BEGIN SOURCE INFORMATION

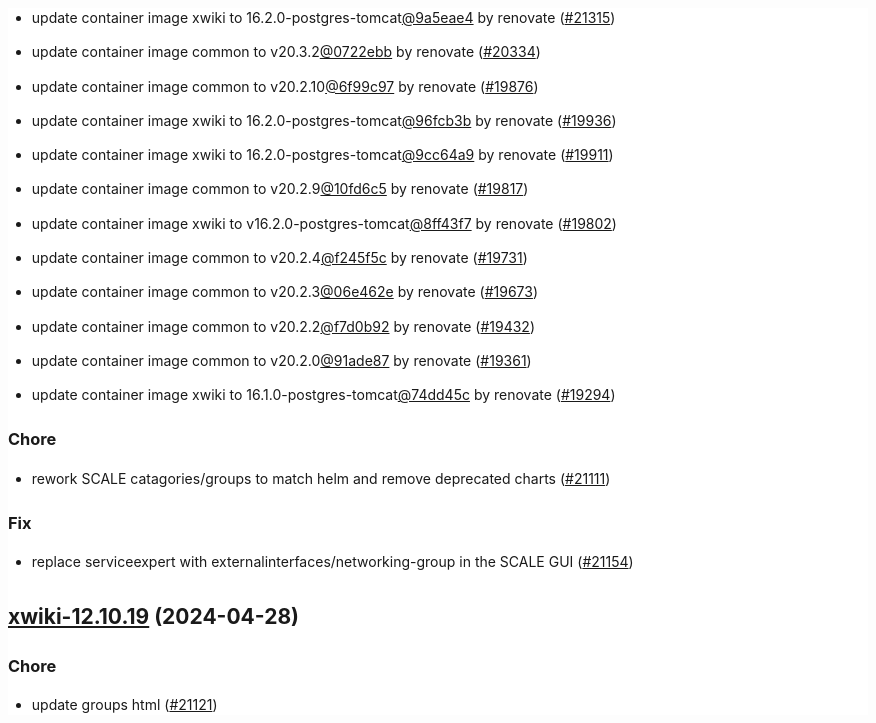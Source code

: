 - update container image xwiki to 16.2.0-postgres-tomcat[@9a5eae4](https://github.com/9a5eae4) by renovate ([#21315](https://github.com/truecharts/charts/issues/21315))

- update container image common to v20.3.2[@0722ebb](https://github.com/0722ebb) by renovate ([#20334](https://github.com/truecharts/charts/issues/20334))

- update container image common to v20.2.10[@6f99c97](https://github.com/6f99c97) by renovate ([#19876](https://github.com/truecharts/charts/issues/19876))

- update container image xwiki to 16.2.0-postgres-tomcat[@96fcb3b](https://github.com/96fcb3b) by renovate ([#19936](https://github.com/truecharts/charts/issues/19936))

- update container image xwiki to 16.2.0-postgres-tomcat[@9cc64a9](https://github.com/9cc64a9) by renovate ([#19911](https://github.com/truecharts/charts/issues/19911))

- update container image common to v20.2.9[@10fd6c5](https://github.com/10fd6c5) by renovate ([#19817](https://github.com/truecharts/charts/issues/19817))

- update container image xwiki to v16.2.0-postgres-tomcat[@8ff43f7](https://github.com/8ff43f7) by renovate ([#19802](https://github.com/truecharts/charts/issues/19802))

- update container image common to v20.2.4[@f245f5c](https://github.com/f245f5c) by renovate ([#19731](https://github.com/truecharts/charts/issues/19731))

- update container image common to v20.2.3[@06e462e](https://github.com/06e462e) by renovate ([#19673](https://github.com/truecharts/charts/issues/19673))

- update container image common to v20.2.2[@f7d0b92](https://github.com/f7d0b92) by renovate ([#19432](https://github.com/truecharts/charts/issues/19432))

- update container image common to v20.2.0[@91ade87](https://github.com/91ade87) by renovate ([#19361](https://github.com/truecharts/charts/issues/19361))

- update container image xwiki to 16.1.0-postgres-tomcat[@74dd45c](https://github.com/74dd45c) by renovate ([#19294](https://github.com/truecharts/charts/issues/19294))

### Chore



- rework SCALE catagories/groups to match helm and remove deprecated charts ([#21111](https://github.com/truecharts/charts/issues/21111))

### Fix



- replace serviceexpert with externalinterfaces/networking-group in the SCALE GUI ([#21154](https://github.com/truecharts/charts/issues/21154))


## [xwiki-12.10.19](https://github.com/truecharts/charts/compare/xwiki-12.7.0...xwiki-12.10.19) (2024-04-28)

### Chore



- update groups html ([#21121](https://github.com/truecharts/charts/issues/21121))
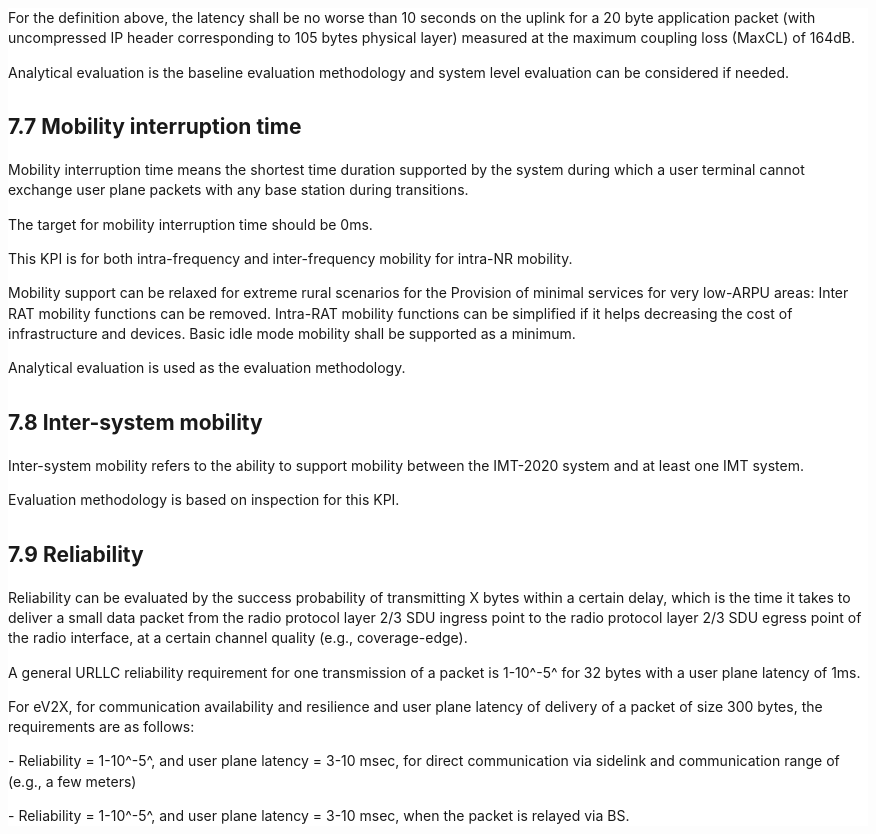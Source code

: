 For the definition above, the latency shall be no worse than 10 seconds
on the uplink for a 20 byte application packet (with uncompressed IP
header corresponding to 105 bytes physical layer) measured at the
maximum coupling loss (MaxCL) of 164dB.

Analytical evaluation is the baseline evaluation methodology and system
level evaluation can be considered if needed.

7.7 Mobility interruption time
------------------------------

Mobility interruption time means the shortest time duration supported by
the system during which a user terminal cannot exchange user plane
packets with any base station during transitions.

The target for mobility interruption time should be 0ms.

This KPI is for both intra-frequency and inter-frequency mobility for
intra-NR mobility.

Mobility support can be relaxed for extreme rural scenarios for the
Provision of minimal services for very low-ARPU areas: Inter RAT
mobility functions can be removed. Intra-RAT mobility functions can be
simplified if it helps decreasing the cost of infrastructure and
devices. Basic idle mode mobility shall be supported as a minimum.

Analytical evaluation is used as the evaluation methodology.

7.8 Inter-system mobility
-------------------------

Inter-system mobility refers to the ability to support mobility between
the IMT-2020 system and at least one IMT system.

Evaluation methodology is based on inspection for this KPI.

7.9 Reliability
---------------

Reliability can be evaluated by the success probability of transmitting
X bytes within a certain delay, which is the time it takes to deliver a
small data packet from the radio protocol layer 2/3 SDU ingress point to
the radio protocol layer 2/3 SDU egress point of the radio interface, at
a certain channel quality (e.g., coverage-edge).

A general URLLC reliability requirement for one transmission of a packet
is 1-10^-5^ for 32 bytes with a user plane latency of 1ms.

For eV2X, for communication availability and resilience and user plane
latency of delivery of a packet of size 300 bytes, the requirements are
as follows:

\- Reliability = 1-10^-5^, and user plane latency = 3-10 msec, for
direct communication via sidelink and communication range of (e.g., a
few meters)

\- Reliability = 1-10^-5^, and user plane latency = 3-10 msec, when the
packet is relayed via BS.
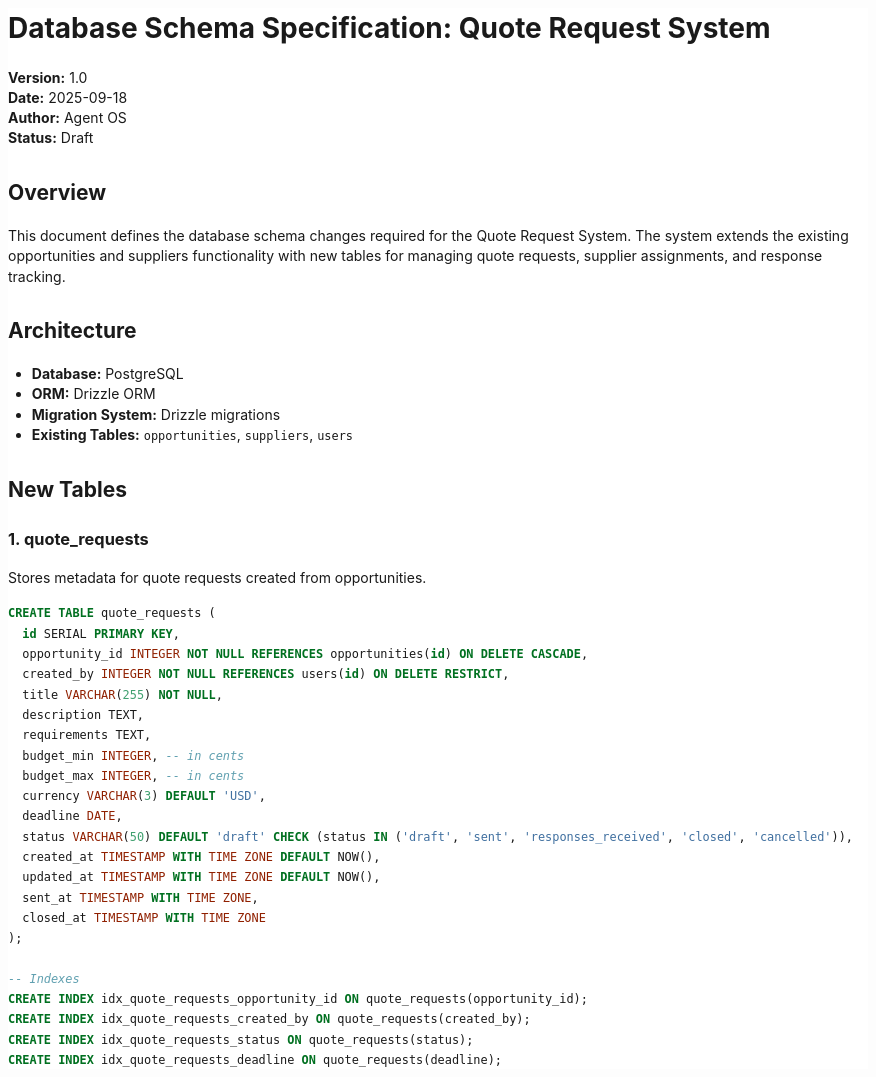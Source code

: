 # Database Schema Specification: Quote Request System

**Version:** 1.0  
**Date:** 2025-09-18  
**Author:** Agent OS  
**Status:** Draft

## Overview

This document defines the database schema changes required for the Quote Request System. The system extends the existing opportunities and suppliers functionality with new tables for managing quote requests, supplier assignments, and response tracking.

## Architecture

- **Database:** PostgreSQL
- **ORM:** Drizzle ORM
- **Migration System:** Drizzle migrations
- **Existing Tables:** `opportunities`, `suppliers`, `users`

## New Tables

### 1. quote_requests

Stores metadata for quote requests created from opportunities.

```sql
CREATE TABLE quote_requests (
  id SERIAL PRIMARY KEY,
  opportunity_id INTEGER NOT NULL REFERENCES opportunities(id) ON DELETE CASCADE,
  created_by INTEGER NOT NULL REFERENCES users(id) ON DELETE RESTRICT,
  title VARCHAR(255) NOT NULL,
  description TEXT,
  requirements TEXT,
  budget_min INTEGER, -- in cents
  budget_max INTEGER, -- in cents
  currency VARCHAR(3) DEFAULT 'USD',
  deadline DATE,
  status VARCHAR(50) DEFAULT 'draft' CHECK (status IN ('draft', 'sent', 'responses_received', 'closed', 'cancelled')),
  created_at TIMESTAMP WITH TIME ZONE DEFAULT NOW(),
  updated_at TIMESTAMP WITH TIME ZONE DEFAULT NOW(),
  sent_at TIMESTAMP WITH TIME ZONE,
  closed_at TIMESTAMP WITH TIME ZONE
);

-- Indexes
CREATE INDEX idx_quote_requests_opportunity_id ON quote_requests(opportunity_id);
CREATE INDEX idx_quote_requests_created_by ON quote_requests(created_by);
CREATE INDEX idx_quote_requests_status ON quote_requests(status);
CREATE INDEX idx_quote_requests_deadline ON quote_requests(deadline);
```
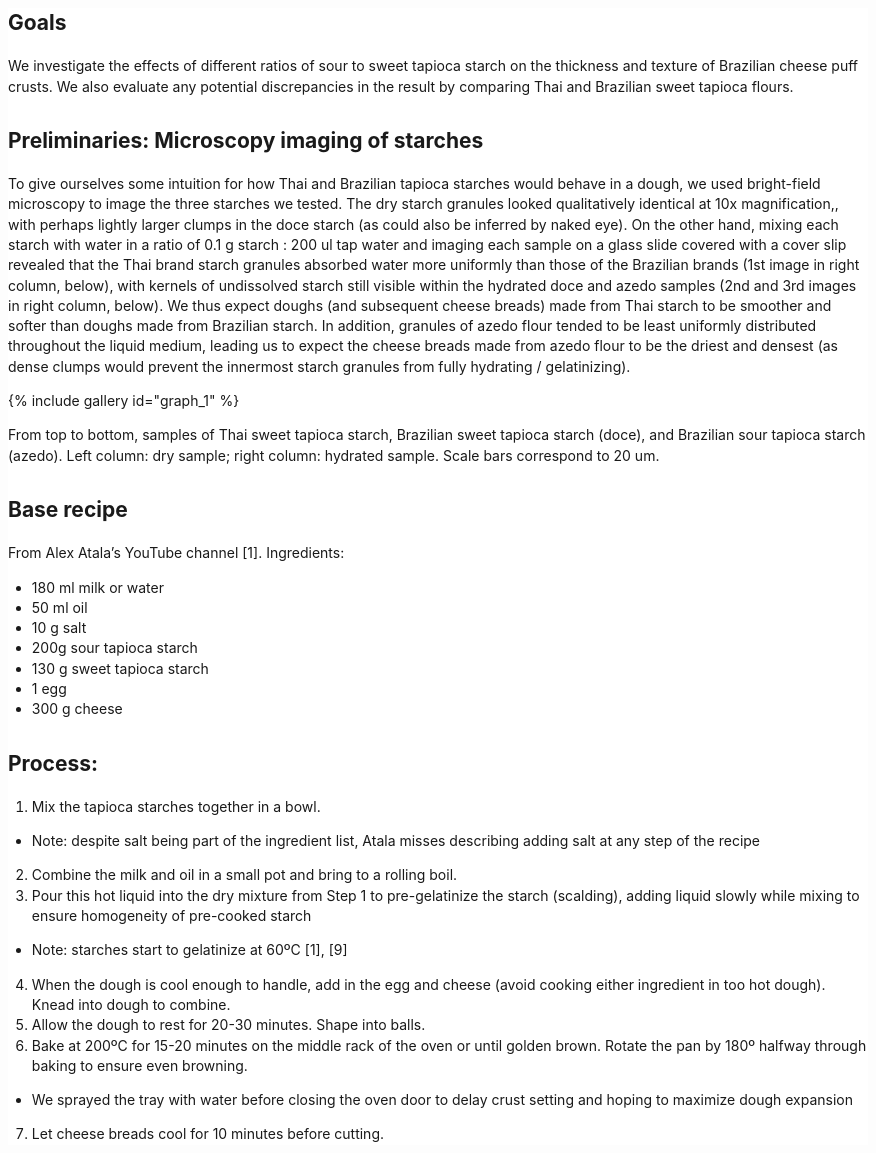 ## Goals

We investigate the effects of different ratios of sour to sweet tapioca starch on the thickness and texture of Brazilian cheese puff crusts. We also evaluate any potential discrepancies in the result by comparing Thai and Brazilian sweet tapioca flours.

## Preliminaries: Microscopy imaging of starches

To give ourselves some intuition for how Thai and Brazilian tapioca starches would behave in a dough, we used bright-field microscopy to image the three starches we tested. The dry starch granules looked qualitatively identical at 10x magnification,, with perhaps lightly larger clumps in the doce starch (as could also be inferred by naked eye). On the other hand, mixing each starch with water in a ratio of 0.1 g starch : 200 ul tap water and imaging each sample on a glass slide covered with a cover slip revealed that the Thai brand starch granules absorbed water more uniformly than those of the Brazilian brands (1st image in right column, below), with kernels of undissolved starch still visible within the hydrated doce and azedo samples (2nd and 3rd images in right column, below). We thus expect doughs (and subsequent cheese breads) made from Thai starch to be smoother and softer than doughs made from Brazilian starch. In addition, granules of azedo flour tended to be least uniformly distributed throughout the liquid medium, leading us to expect the cheese breads made from azedo flour to be the driest and densest (as dense clumps would prevent the innermost starch granules from fully hydrating / gelatinizing). 

{% include gallery id="graph_1" %}

From top to bottom, samples of Thai sweet tapioca starch, Brazilian sweet tapioca starch (doce), and Brazilian sour tapioca starch (azedo). Left column: dry sample; right column: hydrated sample. Scale bars correspond to 20 um.


## Base recipe
From Alex Atala’s YouTube channel [1].
Ingredients:
* 180 ml milk or water
* 50 ml oil
* 10 g salt
* 200g sour tapioca starch
* 130 g sweet tapioca starch
* 1 egg
* 300 g cheese 

## Process: 
1. Mix the tapioca starches together in a bowl.
- Note: despite salt being part of the ingredient list, Atala misses describing adding salt at any step of the recipe
2. Combine the milk and oil in a small pot and bring to a rolling boil. 
3. Pour this hot liquid into the dry mixture from Step 1 to pre-gelatinize the starch (scalding), adding liquid slowly while mixing to ensure homogeneity of pre-cooked starch
- Note: starches start to gelatinize at 60ºC [1], [9]
4. When the dough is cool enough to handle, add in the egg and cheese (avoid cooking either ingredient in too hot dough). Knead into dough to combine.
5. Allow the dough to rest for 20-30 minutes. Shape into balls.
6. Bake at 200ºC for 15-20 minutes on the middle rack of the oven or until golden brown. Rotate the pan by 180º halfway through baking to ensure even browning. 
- We sprayed the tray with water before closing the oven door to delay crust setting and hoping to maximize dough expansion
7. Let cheese breads cool for 10 minutes before cutting.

END SOURCE INFORMATION

ABOUT THIS TASK = With the first line being the one containing "Mobility interruption time means" and the last line the one containing "Inter-system mobility refers", transcribe exactly the lines above that fall in that range.

REPLY TO THE TASK =
Mobility interruption time means the shortest time duration supported by
the system during which a user terminal cannot exchange user plane
packets with any base station during transitions.

The target for mobility interruption time should be 0ms.

This KPI is for both intra-frequency and inter-frequency mobility for
intra-NR mobility.

Mobility support can be relaxed for extreme rural scenarios for the
Provision of minimal services for very low-ARPU areas: Inter RAT
mobility functions can be removed. Intra-RAT mobility functions can be
simplified if it helps decreasing the cost of infrastructure and
devices. Basic idle mode mobility shall be supported as a minimum.

Analytical evaluation is used as the evaluation methodology.

7.8 Inter-system mobility
-------------------------

Inter-system mobility refers to the ability to support mobility between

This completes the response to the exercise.